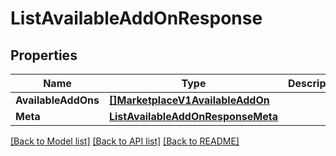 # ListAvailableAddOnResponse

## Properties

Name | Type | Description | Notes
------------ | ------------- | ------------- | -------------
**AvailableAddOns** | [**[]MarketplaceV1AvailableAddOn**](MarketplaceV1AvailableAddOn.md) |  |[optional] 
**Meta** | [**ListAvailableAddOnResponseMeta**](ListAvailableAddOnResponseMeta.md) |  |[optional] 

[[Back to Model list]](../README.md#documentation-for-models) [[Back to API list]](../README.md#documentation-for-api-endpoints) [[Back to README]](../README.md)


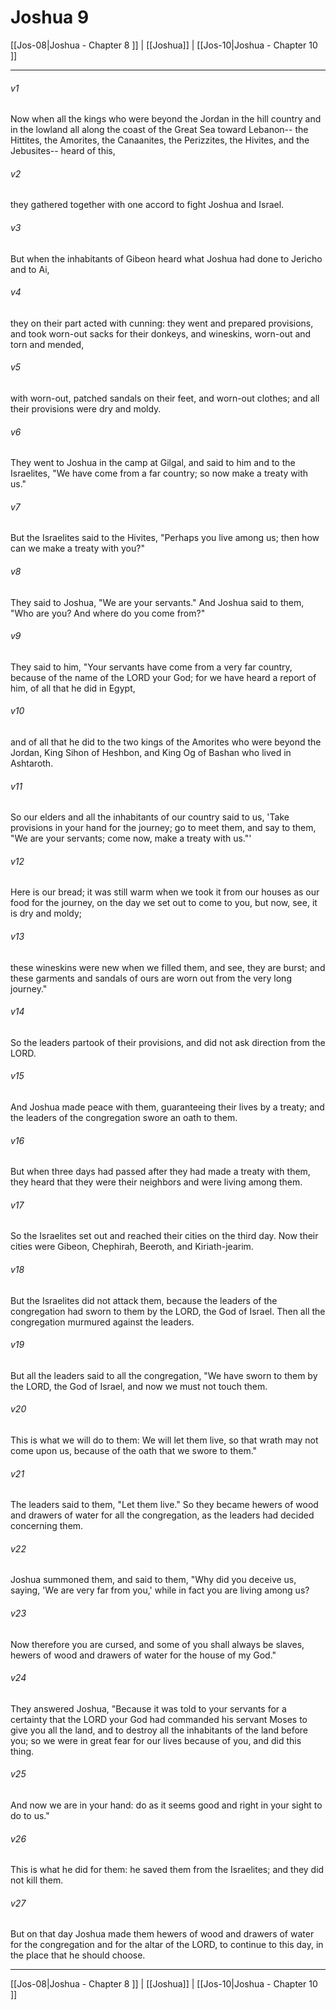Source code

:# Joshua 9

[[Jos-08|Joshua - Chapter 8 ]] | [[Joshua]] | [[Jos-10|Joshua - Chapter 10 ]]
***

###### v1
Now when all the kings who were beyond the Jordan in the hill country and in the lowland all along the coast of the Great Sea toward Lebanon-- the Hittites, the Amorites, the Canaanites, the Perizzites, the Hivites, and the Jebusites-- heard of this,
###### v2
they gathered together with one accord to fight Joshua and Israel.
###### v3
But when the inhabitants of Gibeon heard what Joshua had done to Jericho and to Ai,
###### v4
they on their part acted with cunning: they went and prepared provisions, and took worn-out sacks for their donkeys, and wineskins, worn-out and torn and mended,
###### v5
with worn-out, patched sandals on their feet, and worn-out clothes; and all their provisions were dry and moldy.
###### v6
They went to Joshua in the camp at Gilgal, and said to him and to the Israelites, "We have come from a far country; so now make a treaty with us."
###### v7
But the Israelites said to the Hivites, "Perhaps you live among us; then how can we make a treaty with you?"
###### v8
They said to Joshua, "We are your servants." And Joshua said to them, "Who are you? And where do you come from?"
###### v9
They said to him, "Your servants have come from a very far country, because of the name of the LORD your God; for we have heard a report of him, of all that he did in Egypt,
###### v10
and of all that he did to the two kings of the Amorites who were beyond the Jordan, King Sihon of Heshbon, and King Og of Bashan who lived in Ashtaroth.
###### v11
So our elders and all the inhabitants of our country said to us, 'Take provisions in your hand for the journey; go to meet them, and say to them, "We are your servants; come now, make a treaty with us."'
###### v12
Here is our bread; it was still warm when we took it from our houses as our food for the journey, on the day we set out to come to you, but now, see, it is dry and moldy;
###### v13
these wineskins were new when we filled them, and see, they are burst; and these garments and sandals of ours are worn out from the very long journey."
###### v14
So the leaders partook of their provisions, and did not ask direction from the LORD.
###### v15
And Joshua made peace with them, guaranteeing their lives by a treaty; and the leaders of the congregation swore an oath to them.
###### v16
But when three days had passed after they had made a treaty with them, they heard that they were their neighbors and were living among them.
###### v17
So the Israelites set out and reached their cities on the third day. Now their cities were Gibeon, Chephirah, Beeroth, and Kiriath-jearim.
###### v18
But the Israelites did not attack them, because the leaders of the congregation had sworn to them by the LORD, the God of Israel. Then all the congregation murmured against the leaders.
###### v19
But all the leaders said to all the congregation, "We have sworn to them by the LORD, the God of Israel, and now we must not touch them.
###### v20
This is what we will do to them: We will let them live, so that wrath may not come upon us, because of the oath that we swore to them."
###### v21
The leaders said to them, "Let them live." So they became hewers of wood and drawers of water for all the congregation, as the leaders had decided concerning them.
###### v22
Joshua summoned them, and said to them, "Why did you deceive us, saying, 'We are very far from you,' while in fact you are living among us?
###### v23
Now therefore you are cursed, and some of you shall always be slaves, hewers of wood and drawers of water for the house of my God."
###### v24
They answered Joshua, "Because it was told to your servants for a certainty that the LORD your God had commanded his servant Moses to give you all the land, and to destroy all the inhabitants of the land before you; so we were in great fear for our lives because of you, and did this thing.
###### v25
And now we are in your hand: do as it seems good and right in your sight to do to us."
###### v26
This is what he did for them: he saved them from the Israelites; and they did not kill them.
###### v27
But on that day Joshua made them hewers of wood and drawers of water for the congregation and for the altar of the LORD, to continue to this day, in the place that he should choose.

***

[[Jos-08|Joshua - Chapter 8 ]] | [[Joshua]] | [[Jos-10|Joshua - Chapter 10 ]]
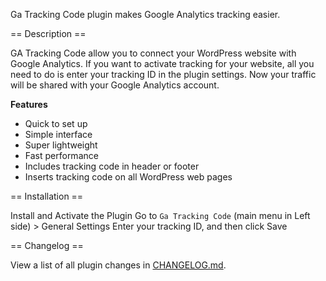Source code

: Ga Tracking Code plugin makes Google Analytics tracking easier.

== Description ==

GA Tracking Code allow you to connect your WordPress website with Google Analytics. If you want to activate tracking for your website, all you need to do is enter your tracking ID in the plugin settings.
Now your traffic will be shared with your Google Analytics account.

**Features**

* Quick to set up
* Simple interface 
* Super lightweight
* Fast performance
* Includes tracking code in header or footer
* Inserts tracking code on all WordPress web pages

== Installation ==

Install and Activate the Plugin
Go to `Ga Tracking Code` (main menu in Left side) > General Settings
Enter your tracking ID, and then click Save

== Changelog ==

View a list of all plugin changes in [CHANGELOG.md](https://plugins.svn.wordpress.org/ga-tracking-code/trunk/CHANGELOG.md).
____________
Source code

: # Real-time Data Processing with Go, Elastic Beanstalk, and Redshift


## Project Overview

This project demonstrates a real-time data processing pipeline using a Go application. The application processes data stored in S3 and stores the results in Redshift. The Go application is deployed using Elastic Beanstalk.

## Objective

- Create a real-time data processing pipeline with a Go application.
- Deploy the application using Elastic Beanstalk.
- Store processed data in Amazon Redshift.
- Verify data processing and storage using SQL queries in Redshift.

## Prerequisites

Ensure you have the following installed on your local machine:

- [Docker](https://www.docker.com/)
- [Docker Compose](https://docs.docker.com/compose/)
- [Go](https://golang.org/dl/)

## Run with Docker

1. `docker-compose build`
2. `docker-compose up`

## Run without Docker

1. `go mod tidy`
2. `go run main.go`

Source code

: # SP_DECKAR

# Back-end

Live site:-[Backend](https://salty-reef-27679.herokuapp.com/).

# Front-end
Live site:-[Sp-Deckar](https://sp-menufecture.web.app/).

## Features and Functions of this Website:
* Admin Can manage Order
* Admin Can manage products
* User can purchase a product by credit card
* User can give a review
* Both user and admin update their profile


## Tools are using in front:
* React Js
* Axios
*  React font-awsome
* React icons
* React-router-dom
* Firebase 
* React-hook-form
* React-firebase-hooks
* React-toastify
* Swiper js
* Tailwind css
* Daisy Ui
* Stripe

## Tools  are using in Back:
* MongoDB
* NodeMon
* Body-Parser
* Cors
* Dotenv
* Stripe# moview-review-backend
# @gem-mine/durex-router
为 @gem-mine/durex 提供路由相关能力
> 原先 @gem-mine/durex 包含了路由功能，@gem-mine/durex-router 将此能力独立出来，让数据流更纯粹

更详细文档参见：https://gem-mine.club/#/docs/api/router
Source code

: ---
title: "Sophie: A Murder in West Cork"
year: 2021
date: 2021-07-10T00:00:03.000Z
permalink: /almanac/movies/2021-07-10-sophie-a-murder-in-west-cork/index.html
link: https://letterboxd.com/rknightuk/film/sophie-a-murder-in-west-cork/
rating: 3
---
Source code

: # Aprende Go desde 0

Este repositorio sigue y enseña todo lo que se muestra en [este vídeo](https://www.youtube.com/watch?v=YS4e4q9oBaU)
____________
*EXERCISE*
Please write out, exactly as they appear above, only the lines in the stretch from the line with "- [Docker](https://www.docker.com/)" through the line with "Aprende Go desde 0".

*ANSWER TO THIS EXERCISE*
- [Docker](https://www.docker.com/)
- [Docker Compose](https://docs.docker.com/compose/)
- [Go](https://golang.org/dl/)

## Run with Docker

1. `docker-compose build`
2. `docker-compose up`

## Run without Docker

1. `go mod tidy`
2. `go run main.go`

Source code

: # SP_DECKAR

# Back-end

Live site:-[Backend](https://salty-reef-27679.herokuapp.com/).

# Front-end
Live site:-[Sp-Deckar](https://sp-menufecture.web.app/).

## Features and Functions of this Website:
* Admin Can manage Order
* Admin Can manage products
* User can purchase a product by credit card
* User can give a review
* Both user and admin update their profile


## Tools are using in front:
* React Js
* Axios
*  React font-awsome
* React icons
* React-router-dom
* Firebase 
* React-hook-form
* React-firebase-hooks
* React-toastify
* Swiper js
* Tailwind css
* Daisy Ui
* Stripe

## Tools  are using in Back:
* MongoDB
* NodeMon
* Body-Parser
* Cors
* Dotenv
* Stripe# moview-review-backend
# @gem-mine/durex-router
为 @gem-mine/durex 提供路由相关能力
> 原先 @gem-mine/durex 包含了路由功能，@gem-mine/durex-router 将此能力独立出来，让数据流更纯粹

更详细文档参见：https://gem-mine.club/#/docs/api/router
Source code

: ---
title: "Sophie: A Murder in West Cork"
year: 2021
date: 2021-07-10T00:00:03.000Z
permalink: /almanac/movies/2021-07-10-sophie-a-murder-in-west-cork/index.html
link: https://letterboxd.com/rknightuk/film/sophie-a-murder-in-west-cork/
rating: 3
---
Source code

: # Aprende Go desde 0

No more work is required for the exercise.